------ SOURCE INFORMATION

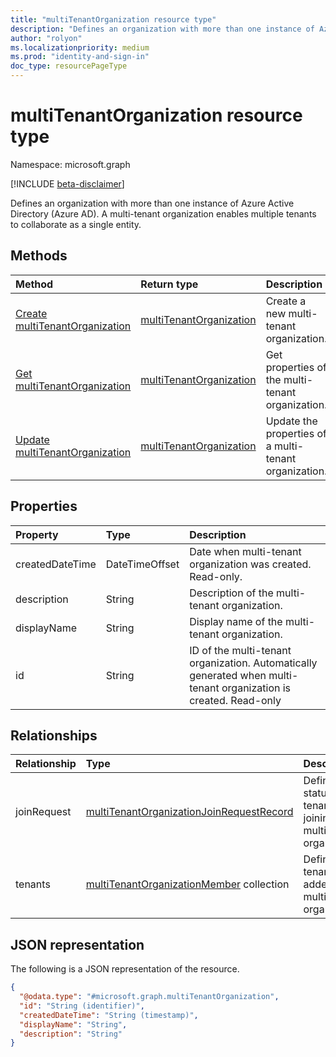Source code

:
 ```yaml
---
title: "multiTenantOrganization resource type"
description: "Defines an organization with more than one instance of Azure Active Directory (Azure AD)."
author: "rolyon"
ms.localizationpriority: medium
ms.prod: "identity-and-sign-in"
doc_type: resourcePageType
---
```


# multiTenantOrganization resource type

Namespace: microsoft.graph

[!INCLUDE [beta-disclaimer](../../includes/beta-disclaimer.md)]

Defines an organization with more than one instance of Azure Active Directory (Azure AD). A multi-tenant organization enables multiple tenants to collaborate as a single entity.

## Methods
|Method|Return type|Description|
|:---|:---|:---|
|[Create multiTenantOrganization](../api/tenantrelationship-put-multitenantorganization.md)|[multiTenantOrganization](../resources/multitenantorganization.md)|Create a new multi-tenant organization.|
|[Get multiTenantOrganization](../api/multitenantorganization-get.md)|[multiTenantOrganization](../resources/multitenantorganization.md)|Get properties of the multi-tenant organization.|
|[Update multiTenantOrganization](../api/multitenantorganization-update.md)|[multiTenantOrganization](../resources/multitenantorganization.md)|Update the properties of a multi-tenant organization.|

## Properties
|Property|Type|Description|
|:---|:---|:---|
|createdDateTime|DateTimeOffset|Date when multi-tenant organization was created. Read-only.|
|description|String|Description of the multi-tenant organization.|
|displayName|String|Display name of the multi-tenant organization.|
|id|String|ID of the multi-tenant organization. Automatically generated when multi-tenant organization is created. Read-only|

## Relationships
|Relationship|Type|Description|
|:---|:---|:---|
|joinRequest|[multiTenantOrganizationJoinRequestRecord](../resources/multitenantorganizationjoinrequestrecord.md)|Defines the status of a tenant joining a multi-tenant organization.|
|tenants|[multiTenantOrganizationMember](../resources/multitenantorganizationmember.md) collection|Defines tenants added to a multi-tenant organization.|

## JSON representation
The following is a JSON representation of the resource.
<!-- {
  "blockType": "resource",
  "keyProperty": "id",
  "@odata.type": "microsoft.graph.multiTenantOrganization",
  "openType": false
}
-->
``` json
{
  "@odata.type": "#microsoft.graph.multiTenantOrganization",
  "id": "String (identifier)",
  "createdDateTime": "String (timestamp)",
  "displayName": "String",
  "description": "String"
}
```

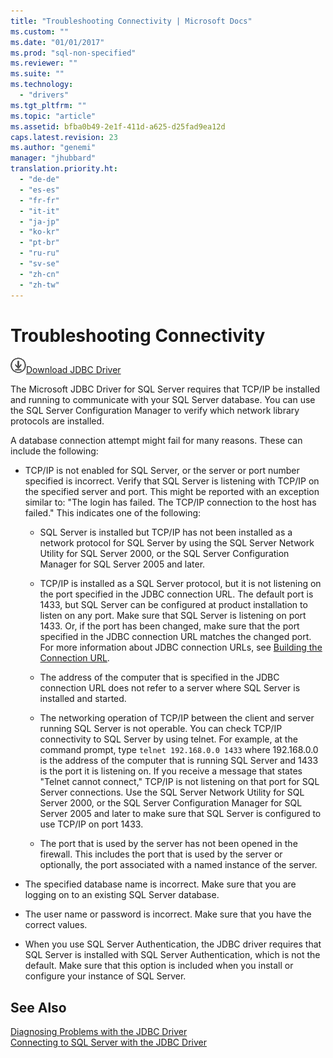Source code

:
 ```yaml
---
title: "Troubleshooting Connectivity | Microsoft Docs"
ms.custom: ""
ms.date: "01/01/2017"
ms.prod: "sql-non-specified"
ms.reviewer: ""
ms.suite: ""
ms.technology: 
  - "drivers"
ms.tgt_pltfrm: ""
ms.topic: "article"
ms.assetid: bfba0b49-2e1f-411d-a625-d25fad9ea12d
caps.latest.revision: 23
ms.author: "genemi"
manager: "jhubbard"
translation.priority.ht: 
  - "de-de"
  - "es-es"
  - "fr-fr"
  - "it-it"
  - "ja-jp"
  - "ko-kr"
  - "pt-br"
  - "ru-ru"
  - "sv-se"
  - "zh-cn"
  - "zh-tw"
---
```

# Troubleshooting Connectivity
![Download](../../ssdt/media/download.png)[Download JDBC Driver](http://go.microsoft.com/fwlink/?LinkId=245496)

  The Microsoft JDBC Driver for SQL Server requires that TCP/IP be installed and running to communicate with your SQL Server database. You can use the SQL Server Configuration Manager to verify which network library protocols are installed.  
  
 A database connection attempt might fail for many reasons. These can include the following:  
  
-   TCP/IP is not enabled for SQL Server, or the server or port number specified is incorrect. Verify that SQL Server is listening with TCP/IP on the specified server and port. This might be reported with an exception similar to: "The login has failed. The TCP/IP connection to the host has failed." This indicates one of the following:  
  
    -   SQL Server is installed but TCP/IP has not been installed as a network protocol for SQL Server by using the SQL Server Network Utility for SQL Server 2000, or the SQL Server Configuration Manager for SQL Server 2005 and later.  
  
    -   TCP/IP is installed as a SQL Server protocol, but it is not listening on the port specified in the JDBC connection URL. The default port is 1433, but SQL Server can be configured at product installation to listen on any port. Make sure that SQL Server is listening on port 1433. Or, if the port has been changed, make sure that the port specified in the JDBC connection URL matches the changed port. For more information about JDBC connection URLs, see [Building the Connection URL](../../connect/jdbc/building-the-connection-url.md).  
  
    -   The address of the computer that is specified in the JDBC connection URL does not refer to a server where SQL Server is installed and started.  
  
    -   The networking operation of TCP/IP between the client and server running SQL Server is not operable. You can check TCP/IP connectivity to SQL Server by using telnet. For example, at the command prompt, type `telnet 192.168.0.0 1433` where 192.168.0.0 is the address of the computer that is running SQL Server and 1433 is the port it is listening on. If you receive a message that states "Telnet cannot connect," TCP/IP is not listening on that port for SQL Server connections. Use the SQL Server Network Utility for SQL Server 2000, or the SQL Server Configuration Manager for SQL Server 2005 and later to make sure that SQL Server is configured to use TCP/IP on port 1433.  
  
    -   The port that is used by the server has not been opened in the firewall. This includes the port that is used by the server or optionally, the port associated with a named instance of the server.  
  
-   The specified database name is incorrect. Make sure that you are logging on to an existing SQL Server database.  
  
-   The user name or password is incorrect. Make sure that you have the correct values.  
  
-   When you use SQL Server Authentication, the JDBC driver requires that SQL Server is installed with SQL Server Authentication, which is not the default. Make sure that this option is included when you install or configure your instance of SQL Server.  
  
## See Also  
 [Diagnosing Problems with the JDBC Driver](../../connect/jdbc/diagnosing-problems-with-the-jdbc-driver.md)   
 [Connecting to SQL Server with the JDBC Driver](../../connect/jdbc/connecting-to-sql-server-with-the-jdbc-driver.md)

------------

— PROBLEM TO WORK ON —
Work out how many lines in the data contain "Utility" and state that number with nothing added.

— OUTPUT FOR THIS TASK —
2